### Try it
Go through the data underneath and report how many lines hold the string "balanceOf", giving only the number.

### Given data

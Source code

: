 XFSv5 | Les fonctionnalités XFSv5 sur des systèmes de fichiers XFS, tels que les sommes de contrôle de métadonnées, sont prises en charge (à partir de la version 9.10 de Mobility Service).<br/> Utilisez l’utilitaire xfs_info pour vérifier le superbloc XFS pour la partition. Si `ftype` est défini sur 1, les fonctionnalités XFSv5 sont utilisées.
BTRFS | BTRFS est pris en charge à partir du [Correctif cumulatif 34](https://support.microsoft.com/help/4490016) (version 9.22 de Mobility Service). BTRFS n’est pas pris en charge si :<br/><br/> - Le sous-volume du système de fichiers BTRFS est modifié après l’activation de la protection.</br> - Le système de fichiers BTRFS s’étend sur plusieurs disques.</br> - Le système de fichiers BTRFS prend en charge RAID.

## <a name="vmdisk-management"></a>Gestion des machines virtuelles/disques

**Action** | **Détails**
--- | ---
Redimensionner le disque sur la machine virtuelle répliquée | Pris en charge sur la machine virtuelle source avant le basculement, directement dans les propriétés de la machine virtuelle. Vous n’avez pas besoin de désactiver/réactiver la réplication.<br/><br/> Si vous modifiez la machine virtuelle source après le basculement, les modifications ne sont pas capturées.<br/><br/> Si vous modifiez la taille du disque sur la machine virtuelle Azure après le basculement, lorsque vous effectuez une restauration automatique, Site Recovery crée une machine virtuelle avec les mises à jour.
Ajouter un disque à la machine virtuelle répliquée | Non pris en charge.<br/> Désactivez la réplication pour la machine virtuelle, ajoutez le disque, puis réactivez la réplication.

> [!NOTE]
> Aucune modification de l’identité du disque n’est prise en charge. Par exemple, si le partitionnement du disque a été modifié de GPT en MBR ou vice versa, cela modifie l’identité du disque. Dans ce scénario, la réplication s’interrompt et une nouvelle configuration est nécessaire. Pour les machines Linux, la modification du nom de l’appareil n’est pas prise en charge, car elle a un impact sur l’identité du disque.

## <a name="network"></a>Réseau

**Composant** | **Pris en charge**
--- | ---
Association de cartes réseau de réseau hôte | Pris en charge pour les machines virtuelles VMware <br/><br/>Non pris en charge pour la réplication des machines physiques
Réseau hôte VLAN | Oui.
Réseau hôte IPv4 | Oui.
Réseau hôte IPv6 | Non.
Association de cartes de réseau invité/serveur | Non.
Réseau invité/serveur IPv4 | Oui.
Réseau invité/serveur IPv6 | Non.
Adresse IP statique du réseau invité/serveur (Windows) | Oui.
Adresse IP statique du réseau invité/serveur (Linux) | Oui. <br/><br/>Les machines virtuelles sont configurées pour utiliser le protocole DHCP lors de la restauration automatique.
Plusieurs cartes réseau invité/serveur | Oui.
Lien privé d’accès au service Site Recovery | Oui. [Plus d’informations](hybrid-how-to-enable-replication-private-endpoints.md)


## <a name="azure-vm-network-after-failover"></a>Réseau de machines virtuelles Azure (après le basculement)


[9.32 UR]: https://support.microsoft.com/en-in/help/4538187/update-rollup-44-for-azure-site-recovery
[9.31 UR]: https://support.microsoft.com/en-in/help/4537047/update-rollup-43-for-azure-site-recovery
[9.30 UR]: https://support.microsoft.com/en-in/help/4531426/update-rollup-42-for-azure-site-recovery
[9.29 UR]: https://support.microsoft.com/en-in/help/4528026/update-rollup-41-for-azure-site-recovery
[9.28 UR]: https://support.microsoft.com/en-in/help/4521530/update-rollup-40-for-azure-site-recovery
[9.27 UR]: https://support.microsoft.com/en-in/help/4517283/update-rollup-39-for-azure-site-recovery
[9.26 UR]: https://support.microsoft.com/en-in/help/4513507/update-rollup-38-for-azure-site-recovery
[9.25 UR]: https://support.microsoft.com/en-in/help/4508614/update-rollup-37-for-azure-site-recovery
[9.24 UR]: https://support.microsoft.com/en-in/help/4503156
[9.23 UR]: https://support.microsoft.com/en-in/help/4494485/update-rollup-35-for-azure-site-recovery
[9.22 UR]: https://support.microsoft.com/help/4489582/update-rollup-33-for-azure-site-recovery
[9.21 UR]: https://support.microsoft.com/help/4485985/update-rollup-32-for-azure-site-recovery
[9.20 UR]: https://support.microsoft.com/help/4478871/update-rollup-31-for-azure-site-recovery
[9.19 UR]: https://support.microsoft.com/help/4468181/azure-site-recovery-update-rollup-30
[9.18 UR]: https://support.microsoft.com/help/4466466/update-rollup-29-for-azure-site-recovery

---

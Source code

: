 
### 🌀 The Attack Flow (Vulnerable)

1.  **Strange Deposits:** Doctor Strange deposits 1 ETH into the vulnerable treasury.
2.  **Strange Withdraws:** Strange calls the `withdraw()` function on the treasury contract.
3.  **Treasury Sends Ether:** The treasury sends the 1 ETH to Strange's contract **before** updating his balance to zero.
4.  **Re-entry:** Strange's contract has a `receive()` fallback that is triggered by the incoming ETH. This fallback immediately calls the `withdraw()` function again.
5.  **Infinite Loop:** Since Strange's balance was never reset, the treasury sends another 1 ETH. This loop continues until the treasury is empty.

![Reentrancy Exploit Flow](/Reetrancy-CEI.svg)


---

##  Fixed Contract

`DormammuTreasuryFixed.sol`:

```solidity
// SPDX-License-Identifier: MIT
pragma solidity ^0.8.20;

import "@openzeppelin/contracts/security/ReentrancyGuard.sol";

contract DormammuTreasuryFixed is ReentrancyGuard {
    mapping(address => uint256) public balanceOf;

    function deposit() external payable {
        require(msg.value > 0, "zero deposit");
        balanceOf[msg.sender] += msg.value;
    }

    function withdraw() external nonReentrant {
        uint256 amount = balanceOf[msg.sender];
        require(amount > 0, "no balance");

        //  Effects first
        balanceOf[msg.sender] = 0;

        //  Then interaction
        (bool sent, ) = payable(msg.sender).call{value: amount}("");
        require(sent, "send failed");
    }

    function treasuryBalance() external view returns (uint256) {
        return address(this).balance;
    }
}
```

---

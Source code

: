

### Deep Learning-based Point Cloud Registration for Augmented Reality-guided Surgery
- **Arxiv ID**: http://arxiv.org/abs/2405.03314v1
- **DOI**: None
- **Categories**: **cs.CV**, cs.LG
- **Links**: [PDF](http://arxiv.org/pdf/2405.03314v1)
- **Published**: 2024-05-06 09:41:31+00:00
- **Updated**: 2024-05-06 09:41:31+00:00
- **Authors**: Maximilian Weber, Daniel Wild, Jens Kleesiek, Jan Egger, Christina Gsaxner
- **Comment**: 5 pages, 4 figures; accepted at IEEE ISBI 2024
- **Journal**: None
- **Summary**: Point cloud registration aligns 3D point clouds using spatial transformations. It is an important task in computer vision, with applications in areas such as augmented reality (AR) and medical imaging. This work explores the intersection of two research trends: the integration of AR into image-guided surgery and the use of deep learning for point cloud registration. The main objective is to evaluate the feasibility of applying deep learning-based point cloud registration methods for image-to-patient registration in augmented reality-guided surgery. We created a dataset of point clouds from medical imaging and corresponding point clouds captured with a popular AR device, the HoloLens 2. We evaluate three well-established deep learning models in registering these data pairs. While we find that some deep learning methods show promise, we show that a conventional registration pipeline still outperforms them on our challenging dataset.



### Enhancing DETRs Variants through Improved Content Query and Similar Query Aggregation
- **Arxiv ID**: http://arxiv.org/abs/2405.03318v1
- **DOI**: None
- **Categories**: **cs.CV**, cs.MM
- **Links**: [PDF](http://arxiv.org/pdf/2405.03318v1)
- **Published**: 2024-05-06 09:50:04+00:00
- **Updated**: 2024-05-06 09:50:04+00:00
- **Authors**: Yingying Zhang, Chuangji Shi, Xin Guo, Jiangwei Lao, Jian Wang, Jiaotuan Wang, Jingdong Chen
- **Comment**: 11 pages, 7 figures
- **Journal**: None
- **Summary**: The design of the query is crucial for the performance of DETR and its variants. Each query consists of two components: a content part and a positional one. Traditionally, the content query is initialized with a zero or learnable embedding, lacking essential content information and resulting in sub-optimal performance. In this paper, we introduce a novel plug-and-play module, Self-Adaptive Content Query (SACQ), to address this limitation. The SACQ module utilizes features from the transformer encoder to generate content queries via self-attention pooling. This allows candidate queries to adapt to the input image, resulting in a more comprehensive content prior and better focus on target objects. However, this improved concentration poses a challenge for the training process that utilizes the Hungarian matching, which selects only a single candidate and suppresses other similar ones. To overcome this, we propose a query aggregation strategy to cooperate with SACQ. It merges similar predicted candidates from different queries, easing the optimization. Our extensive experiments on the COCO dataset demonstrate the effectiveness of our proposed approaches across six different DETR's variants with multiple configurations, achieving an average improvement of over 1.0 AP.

### Written answer
4